[Study material]
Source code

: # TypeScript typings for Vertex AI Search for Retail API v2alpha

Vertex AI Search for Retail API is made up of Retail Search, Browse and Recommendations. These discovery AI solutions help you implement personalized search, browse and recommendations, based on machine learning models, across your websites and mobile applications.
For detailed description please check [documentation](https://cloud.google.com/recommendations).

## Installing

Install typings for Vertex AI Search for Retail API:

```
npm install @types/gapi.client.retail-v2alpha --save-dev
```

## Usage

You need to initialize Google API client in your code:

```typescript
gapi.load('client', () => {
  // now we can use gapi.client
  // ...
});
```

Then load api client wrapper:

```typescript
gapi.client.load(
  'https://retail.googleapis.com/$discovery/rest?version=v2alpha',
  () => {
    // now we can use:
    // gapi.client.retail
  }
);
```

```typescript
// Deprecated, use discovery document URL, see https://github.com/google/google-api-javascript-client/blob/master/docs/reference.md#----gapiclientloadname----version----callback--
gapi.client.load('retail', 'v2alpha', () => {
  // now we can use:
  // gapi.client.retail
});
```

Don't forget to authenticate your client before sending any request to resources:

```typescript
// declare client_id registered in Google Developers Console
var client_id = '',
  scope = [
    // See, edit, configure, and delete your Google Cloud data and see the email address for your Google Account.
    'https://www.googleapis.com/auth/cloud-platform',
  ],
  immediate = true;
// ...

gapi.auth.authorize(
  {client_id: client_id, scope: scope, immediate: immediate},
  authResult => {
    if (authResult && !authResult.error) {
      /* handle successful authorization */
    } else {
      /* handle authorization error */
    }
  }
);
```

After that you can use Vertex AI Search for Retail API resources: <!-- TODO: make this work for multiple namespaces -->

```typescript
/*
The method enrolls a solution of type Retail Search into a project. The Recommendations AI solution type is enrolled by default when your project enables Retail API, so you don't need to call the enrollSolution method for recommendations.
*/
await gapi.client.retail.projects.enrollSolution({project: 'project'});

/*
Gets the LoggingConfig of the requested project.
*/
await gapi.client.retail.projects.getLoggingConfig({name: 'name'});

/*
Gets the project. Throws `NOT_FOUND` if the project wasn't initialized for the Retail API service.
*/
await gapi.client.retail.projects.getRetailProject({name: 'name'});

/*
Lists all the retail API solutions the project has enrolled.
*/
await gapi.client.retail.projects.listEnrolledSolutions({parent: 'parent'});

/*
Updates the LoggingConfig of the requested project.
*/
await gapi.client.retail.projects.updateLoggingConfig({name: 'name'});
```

[Aim of the task]
Set down all the entries again, word for word.

[Answer area]
Source code

: # TypeScript typings for Vertex AI Search for Retail API v2alpha

Vertex AI Search for Retail API is made up of Retail Search, Browse and Recommendations. These discovery AI solutions help you implement personalized search, browse and recommendations, based on machine learning models, across your websites and mobile applications.
For detailed description please check [documentation](https://cloud.google.com/recommendations).

## Installing

Install typings for Vertex AI Search for Retail API:

```
npm install @types/gapi.client.retail-v2alpha --save-dev
```

## Usage

You need to initialize Google API client in your code:

```typescript
gapi.load('client', () => {
  // now we can use gapi.client
  // ...
});
```

Then load api client wrapper:

```typescript
gapi.client.load(
  'https://retail.googleapis.com/$discovery/rest?version=v2alpha',
  () => {
    // now we can use:
    // gapi.client.retail
  }
);
```

```typescript
// Deprecated, use discovery document URL, see https://github.com/google/google-api-javascript-client/blob/master/docs/reference.md#----gapiclientloadname----version----callback--
gapi.client.load('retail', 'v2alpha', () => {
  // now we can use:
  // gapi.client.retail
});
```

Don't forget to authenticate your client before sending any request to resources:

```typescript
// declare client_id registered in Google Developers Console
var client_id = '',
  scope = [
    // See, edit, configure, and delete your Google Cloud data and see the email address for your Google Account.
    'https://www.googleapis.com/auth/cloud-platform',
  ],
  immediate = true;
// ...

gapi.auth.authorize(
  {client_id: client_id, scope: scope, immediate: immediate},
  authResult => {
    if (authResult && !authResult.error) {
      /* handle successful authorization */
    } else {
      /* handle authorization error */
    }
  }
);
```

After that you can use Vertex AI Search for Retail API resources: <!-- TODO: make this work for multiple namespaces -->

```typescript
/*
The method enrolls a solution of type Retail Search into a project. The Recommendations AI solution type is enrolled by default when your project enables Retail API, so you don't need to call the enrollSolution method for recommendations.
*/
await gapi.client.retail.projects.enrollSolution({project: 'project'});

/*
Gets the LoggingConfig of the requested project.
*/
await gapi.client.retail.projects.getLoggingConfig({name: 'name'});

/*
Gets the project. Throws `NOT_FOUND` if the project wasn't initialized for the Retail API service.
*/
await gapi.client.retail.projects.getRetailProject({name: 'name'});

/*
Lists all the retail API solutions the project has enrolled.
*/
await gapi.client.retail.projects.listEnrolledSolutions({parent: 'parent'});

/*
Updates the LoggingConfig of the requested project.
*/
await gapi.client.retail.projects.updateLoggingConfig({name: 'name'});
```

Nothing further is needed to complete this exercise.